IPBC 2015 begins on Sunday in San Francisco; so much has changed since the event was last here four years ago

The sold-out IPBC Global 2015 gets underway on Sunday 14th June at the Palace Hotel in San Francisco with the opening reception, which will take pace under the glass roof of the iconic Garden Court. We have 675 delegates joining us for what promises to be a fascinating three days of debate and discussion.

The last time we were in the Bay Area for an IPBC was in 2011; and as the event took place, over on the East Coast the seminal auction of the Nortel patent portfolio was being held in the New York offices of Cleary Gottlieb Steen & Hamilton. Just a few days after we finished, it was announced - to general astonishment – that the rights had been bought for $4.5 billion. Then, a couple of months later, Google spent $12.5 billion on acquiring Motorola Mobility, principally for its 17,000-strong collection of patent assets.
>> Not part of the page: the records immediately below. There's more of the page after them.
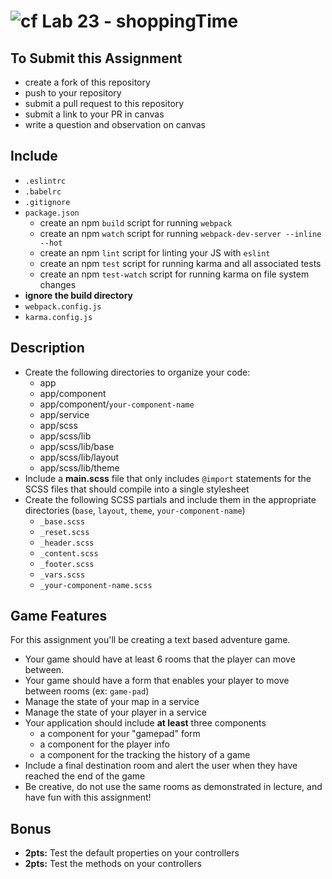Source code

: ![cf](https://i.imgur.com/7v5ASc8.png) Lab 23 - shoppingTime
======

## To Submit this Assignment
  * create a fork of this repository
  * push to your repository
  * submit a pull request to this repository
  * submit a link to your PR in canvas
  * write a question and observation on canvas

## Include
  * `.eslintrc`
  * `.babelrc`
  * `.gitignore`
  * `package.json`
    * create an npm `build` script for running `webpack`
    * create an npm `watch` script for running `webpack-dev-server --inline --hot`
    * create an npm `lint` script for linting your JS with `eslint`
    * create an npm `test` script for running karma and all associated tests
    * create an npm `test-watch` script for running karma on file system changes
  * **ignore the build directory**
  * `webpack.config.js`
  * `karma.config.js`


## Description
  * Create the following directories to organize your code:
    * app
    * app/component
    * app/component/`your-component-name`
    * app/service
    * app/scss
    * app/scss/lib
    * app/scss/lib/base
    * app/scss/lib/layout
    * app/scss/lib/theme
  * Include a **main.scss** file that only includes `@import` statements for the SCSS files that should compile into a single stylesheet
  * Create the following SCSS partials and include them in the appropriate directories (`base`, `layout`, `theme`, `your-component-name`)
    * `_base.scss`
    * `_reset.scss`
    * `_header.scss`
    * `_content.scss`
    * `_footer.scss`
    * `_vars.scss`
    * `_your-component-name.scss`

## Game Features
For this assignment you'll be creating a text based adventure game.

  * Your game should have at least 6 rooms that the player can move between.
  * Your game should have a form that enables your player to move between rooms (ex: `game-pad`)
  * Manage the state of your map in a service
  * Manage the state of your player in a service
  * Your application should include **at least** three components
    * a component for your "gamepad" form
    * a component for the player info
    * a component for the tracking the history of a game
  * Include a final destination room and alert the user when they have reached the end of the game
  * Be creative, do not use the same rooms as demonstrated in lecture, and have fun with this assignment!

## Bonus
* **2pts:** Test the default properties on your controllers
* **2pts:** Test the methods on your controllers
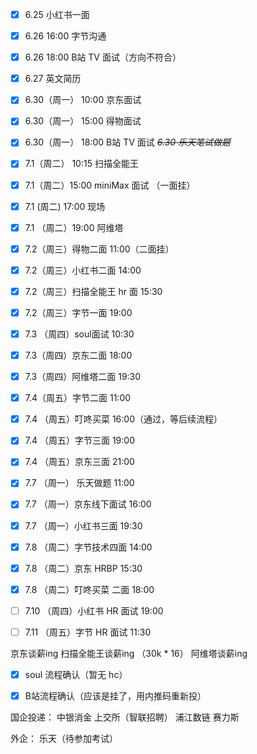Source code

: - [x] 6.25 小红书一面 
- [x] 6.26 16:00 字节沟通
- [x] 6.26 18:00 B站 TV 面试（方向不符合）
- [x] 6.27 英文简历

- [x] 6.30（周一） 10:00 京东面试
- [x] 6.30（周一） 15:00 得物面试
- [x] 6.30（周一） 18:00 B站 TV 面试
~~*6.30 乐天笔试做题*~~

- [x] 7.1（周二） 10:15 扫描全能王
- [x] 7.1（周二）15:00 miniMax 面试 （一面挂）
- [x] 7.1 (周二) 17:00 现场
- [x] 7.1 （周二）19:00 阿维塔

- [x] 7.2（周三）得物二面 11:00（二面挂）
- [x] 7.2（周三）小红书二面 14:00
- [x] 7.2（周三）扫描全能王 hr 面 15:30
- [x] 7.2（周三）字节一面 19:00

- [x] 7.3 （周四）soul面试 10:30
- [x] 7.3（周四）京东二面 18:00
- [x] 7.3（周四）阿维塔二面 19:30

- [x] 7.4（周五）字节二面 11:00
- [x] 7.4 （周五）叮咚买菜 16:00（通过，等后续流程）

- [x] 7.4 （周五）字节三面 19:00
- [x] 7.4 （周五）京东三面 21:00

- [x] 7.7 （周一） 乐天做题 11:00
- [x] 7.7 （周一）京东线下面试 16:00
- [x] 7.7 （周一）小红书三面 19:30

- [x] 7.8 （周二）字节技术四面 14:00
- [x] 7.8 （周二）京东 HRBP 15:30
- [x] 7.8 （周二）叮咚买菜 二面 18:00

- [ ] 7.10 （周四）小红书 HR 面试 19:00
- [ ]  7.11 （周五）字节 HR 面试 11:30

京东谈薪ing
扫描全能王谈薪ing （30k * 16）
阿维塔谈薪ing

- [x] soul 流程确认（暂无 hc）
- [x] B站流程确认（应该是挂了，用内推码重新投）



国企投递：
中银消金
上交所（智联招聘）
浦江数链
赛力斯

外企：
乐天（待参加考试）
Now, just four years later, Rockstar – the NPE created by five of the six successful Nortel bidders – is no more; while Google has sold Moto to Lenovo (though kept the patents). All of which is a very long way of saying that we have come a long way in a very short period of time!

The drivers of the market back in 2011 are no longer what animate it today: the drawing to a close of the smartphone wars along with the implementation of the America Invents Act and a series of big court decisions have seen patent values first fall and then stagnate; and with further reforms now being considered by Congress, that process may not have ended yet. At the same time, though, patents are becoming more of a currency elsewhere in the world: Asian companies are increasingly interested in buying and selling them; while Germany has emerged as a major global litigation venue, with a European unified patent court – and a single injunction covering a market of over 600 million people – seemingly just around the corner.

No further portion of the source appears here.